• **What you should do**: In the records below, begin at the line containing "read that right!" and end at the line containing "You can repeat the process."; quote every line in that span exactly, including both boundary lines, and no others.
###
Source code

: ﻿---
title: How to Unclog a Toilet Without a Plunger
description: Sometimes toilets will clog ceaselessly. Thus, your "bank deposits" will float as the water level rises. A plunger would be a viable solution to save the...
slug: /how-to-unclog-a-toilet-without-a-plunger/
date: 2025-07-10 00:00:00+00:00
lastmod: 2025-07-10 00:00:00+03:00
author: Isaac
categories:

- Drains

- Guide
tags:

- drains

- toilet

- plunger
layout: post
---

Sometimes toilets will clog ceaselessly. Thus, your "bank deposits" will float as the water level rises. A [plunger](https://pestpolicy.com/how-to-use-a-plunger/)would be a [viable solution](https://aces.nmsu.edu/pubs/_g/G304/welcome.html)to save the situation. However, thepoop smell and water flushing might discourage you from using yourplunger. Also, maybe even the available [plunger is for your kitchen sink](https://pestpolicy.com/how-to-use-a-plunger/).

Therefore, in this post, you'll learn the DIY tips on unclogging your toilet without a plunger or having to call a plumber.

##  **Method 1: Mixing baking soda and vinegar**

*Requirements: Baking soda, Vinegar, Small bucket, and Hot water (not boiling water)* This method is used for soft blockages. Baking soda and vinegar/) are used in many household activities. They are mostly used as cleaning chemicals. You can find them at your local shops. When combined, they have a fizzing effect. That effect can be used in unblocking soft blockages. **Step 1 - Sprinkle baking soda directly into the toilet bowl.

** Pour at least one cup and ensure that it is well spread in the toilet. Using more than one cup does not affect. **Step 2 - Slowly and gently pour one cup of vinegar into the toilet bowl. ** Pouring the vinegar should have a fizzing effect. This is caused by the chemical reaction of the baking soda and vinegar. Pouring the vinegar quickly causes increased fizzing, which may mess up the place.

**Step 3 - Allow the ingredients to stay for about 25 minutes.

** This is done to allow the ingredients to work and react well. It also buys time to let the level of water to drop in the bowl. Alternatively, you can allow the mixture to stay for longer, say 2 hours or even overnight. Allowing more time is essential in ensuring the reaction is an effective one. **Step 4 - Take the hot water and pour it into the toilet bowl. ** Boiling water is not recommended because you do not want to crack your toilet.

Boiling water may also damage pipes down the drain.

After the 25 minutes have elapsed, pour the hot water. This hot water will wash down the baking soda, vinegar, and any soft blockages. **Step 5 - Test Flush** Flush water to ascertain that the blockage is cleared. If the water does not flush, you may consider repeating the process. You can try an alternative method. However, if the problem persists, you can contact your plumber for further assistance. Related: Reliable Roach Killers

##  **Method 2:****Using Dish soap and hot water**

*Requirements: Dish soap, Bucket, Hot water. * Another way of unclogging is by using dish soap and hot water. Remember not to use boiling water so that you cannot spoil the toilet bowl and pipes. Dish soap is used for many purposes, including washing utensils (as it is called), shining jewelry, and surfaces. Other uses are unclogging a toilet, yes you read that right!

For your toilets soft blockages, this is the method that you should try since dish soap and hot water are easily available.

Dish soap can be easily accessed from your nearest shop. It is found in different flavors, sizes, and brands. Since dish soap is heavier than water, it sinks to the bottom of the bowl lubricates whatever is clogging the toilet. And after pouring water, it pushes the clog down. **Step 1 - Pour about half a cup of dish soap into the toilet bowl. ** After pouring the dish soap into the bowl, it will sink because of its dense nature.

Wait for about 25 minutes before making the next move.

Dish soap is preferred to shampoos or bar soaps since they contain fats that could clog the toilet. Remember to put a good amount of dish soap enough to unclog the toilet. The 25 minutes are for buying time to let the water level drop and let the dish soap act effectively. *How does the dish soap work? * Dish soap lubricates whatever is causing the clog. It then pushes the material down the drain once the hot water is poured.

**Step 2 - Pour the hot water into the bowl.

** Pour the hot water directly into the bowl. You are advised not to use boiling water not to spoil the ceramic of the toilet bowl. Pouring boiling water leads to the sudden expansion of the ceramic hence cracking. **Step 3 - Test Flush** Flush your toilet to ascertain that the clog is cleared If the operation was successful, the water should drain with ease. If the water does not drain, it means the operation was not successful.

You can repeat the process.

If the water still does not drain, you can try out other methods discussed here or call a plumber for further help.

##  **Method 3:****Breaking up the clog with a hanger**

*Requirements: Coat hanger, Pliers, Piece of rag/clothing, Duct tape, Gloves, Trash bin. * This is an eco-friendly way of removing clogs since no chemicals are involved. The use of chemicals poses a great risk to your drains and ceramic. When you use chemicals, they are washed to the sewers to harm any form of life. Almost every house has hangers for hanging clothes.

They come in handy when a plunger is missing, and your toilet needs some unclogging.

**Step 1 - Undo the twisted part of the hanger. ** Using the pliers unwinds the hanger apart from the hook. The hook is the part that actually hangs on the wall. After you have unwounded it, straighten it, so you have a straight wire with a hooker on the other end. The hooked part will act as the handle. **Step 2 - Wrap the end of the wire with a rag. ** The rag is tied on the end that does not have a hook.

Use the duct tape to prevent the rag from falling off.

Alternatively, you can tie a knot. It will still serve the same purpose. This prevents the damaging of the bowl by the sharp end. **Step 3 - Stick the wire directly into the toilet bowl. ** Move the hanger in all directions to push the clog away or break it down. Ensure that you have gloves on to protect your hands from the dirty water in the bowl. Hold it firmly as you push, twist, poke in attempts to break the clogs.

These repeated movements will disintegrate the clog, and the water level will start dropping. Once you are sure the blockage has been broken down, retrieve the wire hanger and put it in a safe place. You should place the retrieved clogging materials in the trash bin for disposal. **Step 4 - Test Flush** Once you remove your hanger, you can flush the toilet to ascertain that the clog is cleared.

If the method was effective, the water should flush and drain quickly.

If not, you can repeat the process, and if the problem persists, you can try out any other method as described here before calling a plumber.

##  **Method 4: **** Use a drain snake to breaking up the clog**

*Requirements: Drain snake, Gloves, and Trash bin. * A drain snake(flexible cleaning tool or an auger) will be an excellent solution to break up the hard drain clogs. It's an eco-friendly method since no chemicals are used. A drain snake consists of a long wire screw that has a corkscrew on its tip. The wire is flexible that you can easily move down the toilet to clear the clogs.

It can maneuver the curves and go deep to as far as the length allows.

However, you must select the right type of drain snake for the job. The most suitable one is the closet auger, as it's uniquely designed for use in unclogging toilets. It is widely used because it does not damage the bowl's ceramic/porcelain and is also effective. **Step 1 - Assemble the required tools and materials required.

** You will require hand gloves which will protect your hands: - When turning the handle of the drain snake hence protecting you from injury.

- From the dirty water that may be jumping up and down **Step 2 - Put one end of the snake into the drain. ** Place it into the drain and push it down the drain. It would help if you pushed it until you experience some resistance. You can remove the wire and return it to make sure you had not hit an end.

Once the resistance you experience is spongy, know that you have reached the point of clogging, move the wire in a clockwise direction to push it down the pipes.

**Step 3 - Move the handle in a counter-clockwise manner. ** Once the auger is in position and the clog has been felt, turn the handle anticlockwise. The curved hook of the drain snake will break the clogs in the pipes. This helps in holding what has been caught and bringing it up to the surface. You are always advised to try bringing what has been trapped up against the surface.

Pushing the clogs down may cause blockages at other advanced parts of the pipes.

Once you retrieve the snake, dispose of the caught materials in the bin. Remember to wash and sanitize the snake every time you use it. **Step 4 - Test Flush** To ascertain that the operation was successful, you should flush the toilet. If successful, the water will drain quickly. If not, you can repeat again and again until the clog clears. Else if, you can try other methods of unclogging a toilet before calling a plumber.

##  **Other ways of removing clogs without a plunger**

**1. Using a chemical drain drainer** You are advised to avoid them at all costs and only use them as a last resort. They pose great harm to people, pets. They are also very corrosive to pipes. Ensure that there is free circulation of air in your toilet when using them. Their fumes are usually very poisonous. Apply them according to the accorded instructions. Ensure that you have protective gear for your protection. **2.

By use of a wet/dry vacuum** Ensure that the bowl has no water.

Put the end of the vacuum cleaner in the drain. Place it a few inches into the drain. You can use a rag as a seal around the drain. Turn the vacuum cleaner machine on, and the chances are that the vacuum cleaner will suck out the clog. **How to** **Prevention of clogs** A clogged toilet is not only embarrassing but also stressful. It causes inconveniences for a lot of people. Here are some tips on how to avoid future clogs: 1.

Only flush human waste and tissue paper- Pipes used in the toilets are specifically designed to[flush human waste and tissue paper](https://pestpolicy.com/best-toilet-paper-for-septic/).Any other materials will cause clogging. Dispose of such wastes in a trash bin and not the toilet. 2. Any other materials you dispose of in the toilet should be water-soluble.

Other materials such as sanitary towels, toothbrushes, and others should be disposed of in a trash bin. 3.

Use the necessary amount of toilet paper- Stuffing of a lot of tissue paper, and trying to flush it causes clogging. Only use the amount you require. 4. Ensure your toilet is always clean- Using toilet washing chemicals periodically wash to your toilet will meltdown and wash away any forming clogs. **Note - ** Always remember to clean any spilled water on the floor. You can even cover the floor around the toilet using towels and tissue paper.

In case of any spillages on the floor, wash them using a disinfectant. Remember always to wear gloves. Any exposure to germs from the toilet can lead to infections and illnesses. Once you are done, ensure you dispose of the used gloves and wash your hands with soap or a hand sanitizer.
###
• **Output for this exercise**:
*Requirements: Dish soap, Bucket, Hot water. * Another way of unclogging is by using dish soap and hot water. Remember not to use boiling water so that you cannot spoil the toilet bowl and pipes. Dish soap is used for many purposes, including washing utensils (as it is called), shining jewelry, and surfaces. Other uses are unclogging a toilet, yes you read that right!

For your toilets soft blockages, this is the method that you should try since dish soap and hot water are easily available.

Dish soap can be easily accessed from your nearest shop. It is found in different flavors, sizes, and brands. Since dish soap is heavier than water, it sinks to the bottom of the bowl lubricates whatever is clogging the toilet. And after pouring water, it pushes the clog down. **Step 1 - Pour about half a cup of dish soap into the toilet bowl. ** After pouring the dish soap into the bowl, it will sink because of its dense nature.

Wait for about 25 minutes before making the next move.

Dish soap is preferred to shampoos or bar soaps since they contain fats that could clog the toilet. Remember to put a good amount of dish soap enough to unclog the toilet. The 25 minutes are for buying time to let the water level drop and let the dish soap act effectively. *How does the dish soap work? * Dish soap lubricates whatever is causing the clog. It then pushes the material down the drain once the hot water is poured.

**Step 2 - Pour the hot water into the bowl.

** Pour the hot water directly into the bowl. You are advised not to use boiling water not to spoil the ceramic of the toilet bowl. Pouring boiling water leads to the sudden expansion of the ceramic hence cracking. **Step 3 - Test Flush** Flush your toilet to ascertain that the clog is cleared If the operation was successful, the water should drain with ease. If the water does not drain, it means the operation was not successful.

You can repeat the process.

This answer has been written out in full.